The main contributions of the paper are(i)a pattern recognition system for predicting the state of memory, whether the memory is true or false, and(ii)assessment of the effects of 2D and 3D educational contents on memory retention and recall.
The remainder of the paper is organized as follows. The proposed methodology is elaborated in Section 2. The results are presented and discussed in Section 3 and Section 4 gives the statistical analysis. Section 5 concludes the paper.
2. Methods and Materials
We developed one pattern recognition system for 2D and 3D each, for assessing the brain states corresponding to the true and false answers of MCQs, that is, true and false memories. Each system was trained with the labeled EEG brain signals that encode the brain behavior during true answer (true memory) and false answer (false memory). As both the systems have the same architecture and configuration and have been trained in the same way, the trained systems encode the brain behaviors corresponding to 2D and 3D contents and their prediction accuracies can be used to assess the effectiveness of 2D and 3D for learning and memory recall. To assess the effects of 2D and 3D, we developed the hypothesis that performance of the system associated with 3D is better than that of 2D. Precisely, the hypothesis is modeled as follows: Null Hypothesis H0. Performance of the system associated with 3D is better than that of 2D. Alternate Hypothesis H1. There is no difference in the performance of the systems associated with 2D and 3D.
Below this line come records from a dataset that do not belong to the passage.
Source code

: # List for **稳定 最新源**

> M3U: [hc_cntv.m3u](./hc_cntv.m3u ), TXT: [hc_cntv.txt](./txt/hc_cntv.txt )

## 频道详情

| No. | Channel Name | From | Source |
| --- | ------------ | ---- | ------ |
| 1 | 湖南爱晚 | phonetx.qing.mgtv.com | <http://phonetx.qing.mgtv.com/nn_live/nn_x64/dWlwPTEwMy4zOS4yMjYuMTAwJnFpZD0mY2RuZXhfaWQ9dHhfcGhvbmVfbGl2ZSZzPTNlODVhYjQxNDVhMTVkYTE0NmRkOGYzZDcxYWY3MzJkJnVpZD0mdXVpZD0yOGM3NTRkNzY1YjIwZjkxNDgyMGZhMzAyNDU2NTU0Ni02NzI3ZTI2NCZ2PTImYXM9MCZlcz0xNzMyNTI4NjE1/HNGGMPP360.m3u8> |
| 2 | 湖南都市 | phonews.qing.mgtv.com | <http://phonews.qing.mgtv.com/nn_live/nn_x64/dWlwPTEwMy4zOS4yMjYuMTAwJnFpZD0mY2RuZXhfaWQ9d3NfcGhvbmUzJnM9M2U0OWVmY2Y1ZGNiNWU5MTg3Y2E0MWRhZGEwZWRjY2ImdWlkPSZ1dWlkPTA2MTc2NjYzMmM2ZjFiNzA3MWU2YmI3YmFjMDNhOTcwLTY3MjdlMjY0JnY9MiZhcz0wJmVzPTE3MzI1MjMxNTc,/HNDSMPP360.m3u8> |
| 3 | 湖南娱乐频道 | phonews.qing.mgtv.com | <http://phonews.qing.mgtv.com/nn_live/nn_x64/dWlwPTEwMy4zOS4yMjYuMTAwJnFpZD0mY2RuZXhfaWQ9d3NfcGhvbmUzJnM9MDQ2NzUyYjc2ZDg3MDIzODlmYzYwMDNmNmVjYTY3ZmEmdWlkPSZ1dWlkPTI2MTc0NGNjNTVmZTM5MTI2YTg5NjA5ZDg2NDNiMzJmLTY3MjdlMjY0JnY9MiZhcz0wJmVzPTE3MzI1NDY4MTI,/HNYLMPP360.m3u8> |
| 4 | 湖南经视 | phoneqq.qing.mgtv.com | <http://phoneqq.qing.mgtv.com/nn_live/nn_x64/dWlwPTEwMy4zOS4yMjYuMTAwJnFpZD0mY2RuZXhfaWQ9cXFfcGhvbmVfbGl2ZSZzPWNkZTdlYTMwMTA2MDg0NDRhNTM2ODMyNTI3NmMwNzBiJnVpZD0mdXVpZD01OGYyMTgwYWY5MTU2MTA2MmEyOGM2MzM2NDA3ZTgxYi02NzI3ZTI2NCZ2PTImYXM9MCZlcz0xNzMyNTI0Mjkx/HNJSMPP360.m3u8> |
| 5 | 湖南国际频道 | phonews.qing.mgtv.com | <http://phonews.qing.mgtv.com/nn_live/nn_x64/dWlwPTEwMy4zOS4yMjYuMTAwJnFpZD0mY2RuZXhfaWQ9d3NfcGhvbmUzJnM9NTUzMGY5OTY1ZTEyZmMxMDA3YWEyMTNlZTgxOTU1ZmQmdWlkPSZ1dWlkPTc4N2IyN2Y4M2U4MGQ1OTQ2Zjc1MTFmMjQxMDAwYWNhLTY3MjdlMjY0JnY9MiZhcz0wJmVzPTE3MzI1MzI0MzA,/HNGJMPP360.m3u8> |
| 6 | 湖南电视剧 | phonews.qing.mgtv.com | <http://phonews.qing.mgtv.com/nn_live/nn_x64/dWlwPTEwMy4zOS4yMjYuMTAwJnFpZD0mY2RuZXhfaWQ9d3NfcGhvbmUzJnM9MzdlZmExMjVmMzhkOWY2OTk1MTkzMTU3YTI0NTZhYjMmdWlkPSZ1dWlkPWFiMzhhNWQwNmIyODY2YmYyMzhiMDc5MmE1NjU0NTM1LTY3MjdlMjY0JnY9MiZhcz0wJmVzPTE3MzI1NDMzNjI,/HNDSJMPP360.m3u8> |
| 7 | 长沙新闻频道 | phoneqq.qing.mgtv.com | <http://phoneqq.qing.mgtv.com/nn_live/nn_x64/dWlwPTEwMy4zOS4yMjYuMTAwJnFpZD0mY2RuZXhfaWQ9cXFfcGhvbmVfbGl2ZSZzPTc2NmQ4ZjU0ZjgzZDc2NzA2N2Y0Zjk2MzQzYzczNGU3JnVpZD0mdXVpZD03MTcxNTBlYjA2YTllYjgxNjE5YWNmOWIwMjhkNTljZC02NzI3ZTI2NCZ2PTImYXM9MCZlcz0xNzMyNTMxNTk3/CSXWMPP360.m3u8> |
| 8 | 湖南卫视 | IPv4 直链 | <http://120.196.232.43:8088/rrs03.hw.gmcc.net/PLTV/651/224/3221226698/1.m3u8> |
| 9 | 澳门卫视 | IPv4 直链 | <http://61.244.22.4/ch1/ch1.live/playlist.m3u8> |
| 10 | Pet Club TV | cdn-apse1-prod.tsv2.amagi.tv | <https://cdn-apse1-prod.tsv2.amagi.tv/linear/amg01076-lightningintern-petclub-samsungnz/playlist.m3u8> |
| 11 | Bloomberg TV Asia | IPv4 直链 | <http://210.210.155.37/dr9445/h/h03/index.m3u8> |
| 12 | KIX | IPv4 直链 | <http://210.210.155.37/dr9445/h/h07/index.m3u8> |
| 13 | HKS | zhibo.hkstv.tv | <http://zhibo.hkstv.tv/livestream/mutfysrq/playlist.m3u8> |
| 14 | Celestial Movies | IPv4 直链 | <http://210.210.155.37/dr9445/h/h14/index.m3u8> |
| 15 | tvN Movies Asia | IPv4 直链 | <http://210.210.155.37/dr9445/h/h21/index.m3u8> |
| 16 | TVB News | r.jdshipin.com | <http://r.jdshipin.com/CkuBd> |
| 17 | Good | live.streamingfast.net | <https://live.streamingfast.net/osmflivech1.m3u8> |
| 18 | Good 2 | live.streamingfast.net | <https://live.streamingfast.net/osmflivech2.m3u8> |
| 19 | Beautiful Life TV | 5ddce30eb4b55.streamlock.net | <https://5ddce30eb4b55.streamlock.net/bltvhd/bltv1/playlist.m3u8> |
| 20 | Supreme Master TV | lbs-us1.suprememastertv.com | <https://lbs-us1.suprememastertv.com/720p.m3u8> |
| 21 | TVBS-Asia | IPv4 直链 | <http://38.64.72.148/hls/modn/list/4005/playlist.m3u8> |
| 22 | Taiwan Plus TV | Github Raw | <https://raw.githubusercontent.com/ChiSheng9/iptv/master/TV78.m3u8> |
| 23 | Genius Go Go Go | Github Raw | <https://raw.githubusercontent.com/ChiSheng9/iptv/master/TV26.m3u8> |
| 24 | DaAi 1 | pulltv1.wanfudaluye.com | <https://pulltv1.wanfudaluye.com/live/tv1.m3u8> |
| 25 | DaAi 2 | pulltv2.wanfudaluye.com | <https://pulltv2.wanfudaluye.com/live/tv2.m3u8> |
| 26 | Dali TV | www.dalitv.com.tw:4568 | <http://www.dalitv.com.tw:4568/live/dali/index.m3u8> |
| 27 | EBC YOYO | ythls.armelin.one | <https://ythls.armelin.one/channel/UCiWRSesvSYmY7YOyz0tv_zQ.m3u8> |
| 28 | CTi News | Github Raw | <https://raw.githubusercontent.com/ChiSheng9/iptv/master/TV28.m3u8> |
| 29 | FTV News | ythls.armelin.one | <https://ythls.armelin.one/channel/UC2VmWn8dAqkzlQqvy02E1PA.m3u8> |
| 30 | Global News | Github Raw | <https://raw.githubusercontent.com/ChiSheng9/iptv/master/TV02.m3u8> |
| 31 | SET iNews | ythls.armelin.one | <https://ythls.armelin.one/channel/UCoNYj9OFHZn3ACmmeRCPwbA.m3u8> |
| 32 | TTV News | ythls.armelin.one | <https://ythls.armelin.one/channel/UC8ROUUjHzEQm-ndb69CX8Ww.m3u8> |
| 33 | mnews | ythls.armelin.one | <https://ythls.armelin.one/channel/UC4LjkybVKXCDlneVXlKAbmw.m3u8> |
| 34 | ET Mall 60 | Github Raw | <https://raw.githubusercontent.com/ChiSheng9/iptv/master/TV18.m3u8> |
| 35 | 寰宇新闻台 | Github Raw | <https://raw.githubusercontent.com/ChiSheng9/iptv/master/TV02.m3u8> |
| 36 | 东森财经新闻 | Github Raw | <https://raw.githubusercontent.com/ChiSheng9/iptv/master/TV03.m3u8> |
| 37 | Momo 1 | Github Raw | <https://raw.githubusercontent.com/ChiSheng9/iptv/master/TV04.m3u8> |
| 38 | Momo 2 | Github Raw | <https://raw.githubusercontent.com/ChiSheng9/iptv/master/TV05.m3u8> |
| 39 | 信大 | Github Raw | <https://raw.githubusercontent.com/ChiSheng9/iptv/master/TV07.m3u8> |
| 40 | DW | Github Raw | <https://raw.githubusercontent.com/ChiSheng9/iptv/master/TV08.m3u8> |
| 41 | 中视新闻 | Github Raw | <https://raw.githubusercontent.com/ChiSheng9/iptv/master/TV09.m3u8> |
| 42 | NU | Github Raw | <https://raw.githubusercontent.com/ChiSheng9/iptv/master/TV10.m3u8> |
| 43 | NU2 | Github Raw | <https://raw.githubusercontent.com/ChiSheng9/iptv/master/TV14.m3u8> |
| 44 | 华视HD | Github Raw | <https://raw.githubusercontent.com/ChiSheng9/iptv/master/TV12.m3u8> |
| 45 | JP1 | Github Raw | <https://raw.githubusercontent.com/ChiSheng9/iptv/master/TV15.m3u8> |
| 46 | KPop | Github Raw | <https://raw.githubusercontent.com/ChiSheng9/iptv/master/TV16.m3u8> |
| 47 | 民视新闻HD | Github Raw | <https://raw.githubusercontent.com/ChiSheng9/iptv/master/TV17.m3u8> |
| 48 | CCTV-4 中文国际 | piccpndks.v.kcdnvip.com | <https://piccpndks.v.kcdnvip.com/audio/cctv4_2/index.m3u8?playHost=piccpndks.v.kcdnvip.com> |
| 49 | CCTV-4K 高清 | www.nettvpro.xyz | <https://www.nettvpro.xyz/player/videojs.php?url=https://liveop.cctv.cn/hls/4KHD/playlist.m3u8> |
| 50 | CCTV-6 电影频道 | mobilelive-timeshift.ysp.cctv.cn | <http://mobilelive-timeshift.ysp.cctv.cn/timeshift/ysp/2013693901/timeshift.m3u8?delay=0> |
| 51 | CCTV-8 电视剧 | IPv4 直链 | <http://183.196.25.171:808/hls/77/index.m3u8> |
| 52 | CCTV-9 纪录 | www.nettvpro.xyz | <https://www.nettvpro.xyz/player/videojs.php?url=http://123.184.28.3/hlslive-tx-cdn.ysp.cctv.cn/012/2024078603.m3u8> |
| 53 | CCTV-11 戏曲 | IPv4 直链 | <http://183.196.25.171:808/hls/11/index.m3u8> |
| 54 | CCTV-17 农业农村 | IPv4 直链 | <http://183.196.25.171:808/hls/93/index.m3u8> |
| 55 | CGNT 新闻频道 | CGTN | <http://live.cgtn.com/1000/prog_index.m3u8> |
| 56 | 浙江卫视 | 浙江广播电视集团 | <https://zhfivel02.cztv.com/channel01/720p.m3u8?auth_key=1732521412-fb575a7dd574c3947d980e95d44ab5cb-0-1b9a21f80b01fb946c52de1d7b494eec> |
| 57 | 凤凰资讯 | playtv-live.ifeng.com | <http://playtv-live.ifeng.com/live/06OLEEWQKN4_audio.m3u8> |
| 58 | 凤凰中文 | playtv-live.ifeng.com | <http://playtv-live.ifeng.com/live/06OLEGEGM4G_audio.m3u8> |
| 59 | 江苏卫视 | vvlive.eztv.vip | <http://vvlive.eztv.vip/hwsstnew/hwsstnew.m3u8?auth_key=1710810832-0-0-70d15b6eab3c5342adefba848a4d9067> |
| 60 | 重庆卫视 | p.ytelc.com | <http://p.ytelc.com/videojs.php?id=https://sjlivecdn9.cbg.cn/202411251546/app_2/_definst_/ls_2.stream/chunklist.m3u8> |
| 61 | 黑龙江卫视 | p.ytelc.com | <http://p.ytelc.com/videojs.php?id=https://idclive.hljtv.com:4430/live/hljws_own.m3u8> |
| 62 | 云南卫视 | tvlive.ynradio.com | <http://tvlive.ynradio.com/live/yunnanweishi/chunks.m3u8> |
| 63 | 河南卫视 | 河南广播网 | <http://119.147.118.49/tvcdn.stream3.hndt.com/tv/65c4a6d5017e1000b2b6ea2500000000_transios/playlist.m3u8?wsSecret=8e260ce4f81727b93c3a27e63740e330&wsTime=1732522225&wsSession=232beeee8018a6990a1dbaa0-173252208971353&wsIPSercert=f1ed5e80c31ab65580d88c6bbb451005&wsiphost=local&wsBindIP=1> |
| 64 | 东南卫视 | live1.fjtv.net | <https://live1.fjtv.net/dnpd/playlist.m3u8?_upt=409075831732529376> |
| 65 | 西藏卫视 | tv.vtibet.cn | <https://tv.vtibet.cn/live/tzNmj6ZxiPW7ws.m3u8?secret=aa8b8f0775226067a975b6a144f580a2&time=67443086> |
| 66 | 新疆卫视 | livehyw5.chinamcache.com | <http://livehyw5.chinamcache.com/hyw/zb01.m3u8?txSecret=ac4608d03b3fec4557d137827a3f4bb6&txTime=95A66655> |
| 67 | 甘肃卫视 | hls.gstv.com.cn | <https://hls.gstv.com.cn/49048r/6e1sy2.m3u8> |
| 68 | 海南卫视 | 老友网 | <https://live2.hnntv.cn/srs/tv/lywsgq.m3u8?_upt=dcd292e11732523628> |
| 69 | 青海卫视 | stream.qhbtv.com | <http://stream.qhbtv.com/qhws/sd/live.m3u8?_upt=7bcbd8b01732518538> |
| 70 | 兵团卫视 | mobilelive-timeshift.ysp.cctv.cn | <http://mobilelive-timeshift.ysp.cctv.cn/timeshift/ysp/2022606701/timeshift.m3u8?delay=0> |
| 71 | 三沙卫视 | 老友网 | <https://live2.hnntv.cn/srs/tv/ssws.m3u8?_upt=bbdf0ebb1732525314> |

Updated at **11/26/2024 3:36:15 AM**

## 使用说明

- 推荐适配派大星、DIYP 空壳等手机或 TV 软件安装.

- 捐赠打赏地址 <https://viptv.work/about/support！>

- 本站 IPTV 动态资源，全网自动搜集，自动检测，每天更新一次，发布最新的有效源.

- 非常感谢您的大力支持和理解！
Using hypothesis testing, we conclude whether the null hypothesis holds or not.
Our hypothesis about the difference between 2D and 3D groups is based on the following observations:(i)For data collection, the subjects were selected in such a way that the age, IQ levels, and the background knowledge of the subjects in each group were same.(ii)Each group watched the same educational contents and responded to the questionnaires containing the same questions. The only difference was that of 2D and 3D formats.(iii)The brain states of each group are modeled as a classification system, which is based on the same feature extraction technique and the same classification method.(iv)Each system was implemented on the same platform using the same environment and was learned in the same way and was evaluated using the same procedure.(v)There is complete similarity from data collection to learning and evaluating the systems. If there is any difference between 2D and 3D educational contents in respect of memory retention and recall, it should appear in the performance of the systems.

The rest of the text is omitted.